Task statement
Each entry below is to be copied verbatim, with no line missing.

Entries provided

******************************

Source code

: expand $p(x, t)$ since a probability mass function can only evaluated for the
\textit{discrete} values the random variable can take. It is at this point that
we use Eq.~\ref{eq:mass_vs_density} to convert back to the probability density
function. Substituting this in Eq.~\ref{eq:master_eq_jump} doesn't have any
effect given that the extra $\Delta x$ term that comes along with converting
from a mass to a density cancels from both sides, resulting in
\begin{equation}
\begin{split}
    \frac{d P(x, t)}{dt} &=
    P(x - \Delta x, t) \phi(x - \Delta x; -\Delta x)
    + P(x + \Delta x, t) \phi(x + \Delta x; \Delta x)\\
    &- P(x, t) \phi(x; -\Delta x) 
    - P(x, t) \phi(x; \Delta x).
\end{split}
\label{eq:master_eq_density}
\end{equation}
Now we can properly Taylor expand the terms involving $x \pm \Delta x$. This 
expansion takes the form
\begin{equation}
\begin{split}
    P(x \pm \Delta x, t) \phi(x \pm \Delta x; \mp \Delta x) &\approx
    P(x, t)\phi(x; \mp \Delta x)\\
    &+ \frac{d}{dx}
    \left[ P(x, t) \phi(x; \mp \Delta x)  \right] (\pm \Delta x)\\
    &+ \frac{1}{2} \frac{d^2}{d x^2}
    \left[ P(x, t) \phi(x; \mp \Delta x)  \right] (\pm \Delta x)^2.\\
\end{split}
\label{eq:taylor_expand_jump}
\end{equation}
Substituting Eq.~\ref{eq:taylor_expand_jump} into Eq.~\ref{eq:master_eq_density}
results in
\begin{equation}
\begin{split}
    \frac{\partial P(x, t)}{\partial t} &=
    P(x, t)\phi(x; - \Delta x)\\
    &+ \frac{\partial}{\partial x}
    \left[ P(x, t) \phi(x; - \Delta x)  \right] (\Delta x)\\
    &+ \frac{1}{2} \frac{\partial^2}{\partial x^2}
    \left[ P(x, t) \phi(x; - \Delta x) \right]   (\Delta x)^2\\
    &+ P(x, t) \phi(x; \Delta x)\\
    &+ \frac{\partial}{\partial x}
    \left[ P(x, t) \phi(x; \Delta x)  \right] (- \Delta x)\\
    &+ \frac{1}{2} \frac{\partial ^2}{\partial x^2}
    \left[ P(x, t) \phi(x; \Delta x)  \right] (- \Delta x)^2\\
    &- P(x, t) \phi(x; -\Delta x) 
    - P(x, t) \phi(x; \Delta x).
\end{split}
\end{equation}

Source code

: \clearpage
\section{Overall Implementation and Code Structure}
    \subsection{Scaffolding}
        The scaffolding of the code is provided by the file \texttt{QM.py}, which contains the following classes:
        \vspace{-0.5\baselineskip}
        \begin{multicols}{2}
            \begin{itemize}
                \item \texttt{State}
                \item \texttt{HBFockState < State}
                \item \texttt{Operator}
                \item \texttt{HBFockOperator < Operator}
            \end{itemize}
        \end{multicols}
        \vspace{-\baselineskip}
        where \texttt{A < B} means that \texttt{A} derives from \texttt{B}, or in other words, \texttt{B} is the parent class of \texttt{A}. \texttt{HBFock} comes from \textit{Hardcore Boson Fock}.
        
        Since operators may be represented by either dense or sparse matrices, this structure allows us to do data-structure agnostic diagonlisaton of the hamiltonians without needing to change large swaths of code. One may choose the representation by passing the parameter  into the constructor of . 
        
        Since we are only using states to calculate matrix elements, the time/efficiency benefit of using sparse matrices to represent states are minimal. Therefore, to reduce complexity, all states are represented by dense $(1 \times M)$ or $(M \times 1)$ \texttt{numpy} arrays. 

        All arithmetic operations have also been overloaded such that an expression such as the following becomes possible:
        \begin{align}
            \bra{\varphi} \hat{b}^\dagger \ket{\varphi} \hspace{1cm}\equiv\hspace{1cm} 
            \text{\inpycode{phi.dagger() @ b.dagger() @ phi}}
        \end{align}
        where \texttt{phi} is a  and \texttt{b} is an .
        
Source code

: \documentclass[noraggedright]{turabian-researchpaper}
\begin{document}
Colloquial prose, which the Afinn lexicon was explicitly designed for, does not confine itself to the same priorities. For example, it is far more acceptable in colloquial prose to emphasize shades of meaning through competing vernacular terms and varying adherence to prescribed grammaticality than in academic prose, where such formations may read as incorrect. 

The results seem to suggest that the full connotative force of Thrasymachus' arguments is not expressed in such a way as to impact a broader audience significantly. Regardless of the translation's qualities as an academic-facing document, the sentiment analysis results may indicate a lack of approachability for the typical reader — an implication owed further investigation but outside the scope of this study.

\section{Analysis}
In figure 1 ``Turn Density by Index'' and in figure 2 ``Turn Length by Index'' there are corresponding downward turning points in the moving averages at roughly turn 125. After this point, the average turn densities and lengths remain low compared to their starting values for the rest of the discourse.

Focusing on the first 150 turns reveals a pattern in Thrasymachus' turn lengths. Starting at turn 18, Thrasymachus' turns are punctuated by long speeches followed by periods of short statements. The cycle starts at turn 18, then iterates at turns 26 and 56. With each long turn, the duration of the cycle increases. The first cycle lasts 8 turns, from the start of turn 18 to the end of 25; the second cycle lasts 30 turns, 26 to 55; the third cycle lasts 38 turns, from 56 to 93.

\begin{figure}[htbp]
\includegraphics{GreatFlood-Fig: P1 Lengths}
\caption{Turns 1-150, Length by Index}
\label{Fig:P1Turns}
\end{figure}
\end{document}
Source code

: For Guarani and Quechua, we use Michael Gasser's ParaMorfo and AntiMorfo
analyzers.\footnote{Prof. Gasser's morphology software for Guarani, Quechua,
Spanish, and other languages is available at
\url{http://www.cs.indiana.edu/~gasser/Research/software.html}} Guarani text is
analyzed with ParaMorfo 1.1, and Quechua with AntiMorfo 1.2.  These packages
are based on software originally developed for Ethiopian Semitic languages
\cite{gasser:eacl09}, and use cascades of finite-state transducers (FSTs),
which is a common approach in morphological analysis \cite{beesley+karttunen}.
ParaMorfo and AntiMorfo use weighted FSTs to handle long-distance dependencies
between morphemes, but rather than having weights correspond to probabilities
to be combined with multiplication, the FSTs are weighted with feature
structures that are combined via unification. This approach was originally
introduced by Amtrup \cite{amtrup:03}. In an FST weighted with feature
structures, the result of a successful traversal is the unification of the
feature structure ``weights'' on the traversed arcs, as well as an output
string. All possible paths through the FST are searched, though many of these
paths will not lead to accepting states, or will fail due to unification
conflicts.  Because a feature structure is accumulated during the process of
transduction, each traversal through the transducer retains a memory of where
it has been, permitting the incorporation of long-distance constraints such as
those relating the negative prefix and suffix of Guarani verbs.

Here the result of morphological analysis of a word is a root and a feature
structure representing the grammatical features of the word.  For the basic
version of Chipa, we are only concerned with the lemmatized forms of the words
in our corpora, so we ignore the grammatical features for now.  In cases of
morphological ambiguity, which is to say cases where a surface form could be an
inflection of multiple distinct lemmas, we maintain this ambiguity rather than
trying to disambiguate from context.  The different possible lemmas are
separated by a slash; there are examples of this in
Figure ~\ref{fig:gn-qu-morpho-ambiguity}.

******************************

Written reply
Source code

: expand $p(x, t)$ since a probability mass function can only evaluated for the
\textit{discrete} values the random variable can take. It is at this point that
we use Eq.~\ref{eq:mass_vs_density} to convert back to the probability density
function. Substituting this in Eq.~\ref{eq:master_eq_jump} doesn't have any
effect given that the extra $\Delta x$ term that comes along with converting
from a mass to a density cancels from both sides, resulting in
\begin{equation}
\begin{split}
    \frac{d P(x, t)}{dt} &=
    P(x - \Delta x, t) \phi(x - \Delta x; -\Delta x)
    + P(x + \Delta x, t) \phi(x + \Delta x; \Delta x)\\
    &- P(x, t) \phi(x; -\Delta x) 
    - P(x, t) \phi(x; \Delta x).
\end{split}
\label{eq:master_eq_density}
\end{equation}
Now we can properly Taylor expand the terms involving $x \pm \Delta x$. This 
expansion takes the form
\begin{equation}
\begin{split}
    P(x \pm \Delta x, t) \phi(x \pm \Delta x; \mp \Delta x) &\approx
    P(x, t)\phi(x; \mp \Delta x)\\
    &+ \frac{d}{dx}
    \left[ P(x, t) \phi(x; \mp \Delta x)  \right] (\pm \Delta x)\\
    &+ \frac{1}{2} \frac{d^2}{d x^2}
    \left[ P(x, t) \phi(x; \mp \Delta x)  \right] (\pm \Delta x)^2.\\
\end{split}
\label{eq:taylor_expand_jump}
\end{equation}
Substituting Eq.~\ref{eq:taylor_expand_jump} into Eq.~\ref{eq:master_eq_density}
results in
\begin{equation}
\begin{split}
    \frac{\partial P(x, t)}{\partial t} &=
    P(x, t)\phi(x; - \Delta x)\\
    &+ \frac{\partial}{\partial x}
    \left[ P(x, t) \phi(x; - \Delta x)  \right] (\Delta x)\\
    &+ \frac{1}{2} \frac{\partial^2}{\partial x^2}
    \left[ P(x, t) \phi(x; - \Delta x) \right]   (\Delta x)^2\\
    &+ P(x, t) \phi(x; \Delta x)\\
    &+ \frac{\partial}{\partial x}
    \left[ P(x, t) \phi(x; \Delta x)  \right] (- \Delta x)\\
    &+ \frac{1}{2} \frac{\partial ^2}{\partial x^2}
    \left[ P(x, t) \phi(x; \Delta x)  \right] (- \Delta x)^2\\
    &- P(x, t) \phi(x; -\Delta x) 
    - P(x, t) \phi(x; \Delta x).
\end{split}
\end{equation}

Source code

: \clearpage
\section{Overall Implementation and Code Structure}
    \subsection{Scaffolding}
        The scaffolding of the code is provided by the file \texttt{QM.py}, which contains the following classes:
        \vspace{-0.5\baselineskip}
        \begin{multicols}{2}
            \begin{itemize}
                \item \texttt{State}
                \item \texttt{HBFockState < State}
                \item \texttt{Operator}
                \item \texttt{HBFockOperator < Operator}
            \end{itemize}
        \end{multicols}
        \vspace{-\baselineskip}
        where \texttt{A < B} means that \texttt{A} derives from \texttt{B}, or in other words, \texttt{B} is the parent class of \texttt{A}. \texttt{HBFock} comes from \textit{Hardcore Boson Fock}.
        
        Since operators may be represented by either dense or sparse matrices, this structure allows us to do data-structure agnostic diagonlisaton of the hamiltonians without needing to change large swaths of code. One may choose the representation by passing the parameter  into the constructor of . 
        
        Since we are only using states to calculate matrix elements, the time/efficiency benefit of using sparse matrices to represent states are minimal. Therefore, to reduce complexity, all states are represented by dense $(1 \times M)$ or $(M \times 1)$ \texttt{numpy} arrays. 

        All arithmetic operations have also been overloaded such that an expression such as the following becomes possible:
        \begin{align}
            \bra{\varphi} \hat{b}^\dagger \ket{\varphi} \hspace{1cm}\equiv\hspace{1cm} 
            \text{\inpycode{phi.dagger() @ b.dagger() @ phi}}
        \end{align}
        where \texttt{phi} is a  and \texttt{b} is an .
        
Source code

: \documentclass[noraggedright]{turabian-researchpaper}
\begin{document}
Colloquial prose, which the Afinn lexicon was explicitly designed for, does not confine itself to the same priorities. For example, it is far more acceptable in colloquial prose to emphasize shades of meaning through competing vernacular terms and varying adherence to prescribed grammaticality than in academic prose, where such formations may read as incorrect. 

The results seem to suggest that the full connotative force of Thrasymachus' arguments is not expressed in such a way as to impact a broader audience significantly. Regardless of the translation's qualities as an academic-facing document, the sentiment analysis results may indicate a lack of approachability for the typical reader — an implication owed further investigation but outside the scope of this study.

\section{Analysis}
In figure 1 ``Turn Density by Index'' and in figure 2 ``Turn Length by Index'' there are corresponding downward turning points in the moving averages at roughly turn 125. After this point, the average turn densities and lengths remain low compared to their starting values for the rest of the discourse.

Focusing on the first 150 turns reveals a pattern in Thrasymachus' turn lengths. Starting at turn 18, Thrasymachus' turns are punctuated by long speeches followed by periods of short statements. The cycle starts at turn 18, then iterates at turns 26 and 56. With each long turn, the duration of the cycle increases. The first cycle lasts 8 turns, from the start of turn 18 to the end of 25; the second cycle lasts 30 turns, 26 to 55; the third cycle lasts 38 turns, from 56 to 93.

\begin{figure}[htbp]
\includegraphics{GreatFlood-Fig: P1 Lengths}
\caption{Turns 1-150, Length by Index}
\label{Fig:P1Turns}
\end{figure}
\end{document}
Source code

: For Guarani and Quechua, we use Michael Gasser's ParaMorfo and AntiMorfo
analyzers.\footnote{Prof. Gasser's morphology software for Guarani, Quechua,
Spanish, and other languages is available at
\url{http://www.cs.indiana.edu/~gasser/Research/software.html}} Guarani text is
analyzed with ParaMorfo 1.1, and Quechua with AntiMorfo 1.2.  These packages
are based on software originally developed for Ethiopian Semitic languages
\cite{gasser:eacl09}, and use cascades of finite-state transducers (FSTs),
which is a common approach in morphological analysis \cite{beesley+karttunen}.
ParaMorfo and AntiMorfo use weighted FSTs to handle long-distance dependencies
between morphemes, but rather than having weights correspond to probabilities
to be combined with multiplication, the FSTs are weighted with feature
structures that are combined via unification. This approach was originally
introduced by Amtrup \cite{amtrup:03}. In an FST weighted with feature
structures, the result of a successful traversal is the unification of the
feature structure ``weights'' on the traversed arcs, as well as an output
string. All possible paths through the FST are searched, though many of these
paths will not lead to accepting states, or will fail due to unification
conflicts.  Because a feature structure is accumulated during the process of
transduction, each traversal through the transducer retains a memory of where
it has been, permitting the incorporation of long-distance constraints such as
those relating the negative prefix and suffix of Guarani verbs.

Here the result of morphological analysis of a word is a root and a feature
structure representing the grammatical features of the word.  For the basic
version of Chipa, we are only concerned with the lemmatized forms of the words
in our corpora, so we ignore the grammatical features for now.  In cases of
morphological ambiguity, which is to say cases where a surface form could be an
inflection of multiple distinct lemmas, we maintain this ambiguity rather than
trying to disambiguate from context.  The different possible lemmas are
separated by a slash; there are examples of this in
Figure ~\ref{fig:gn-qu-morpho-ambiguity}.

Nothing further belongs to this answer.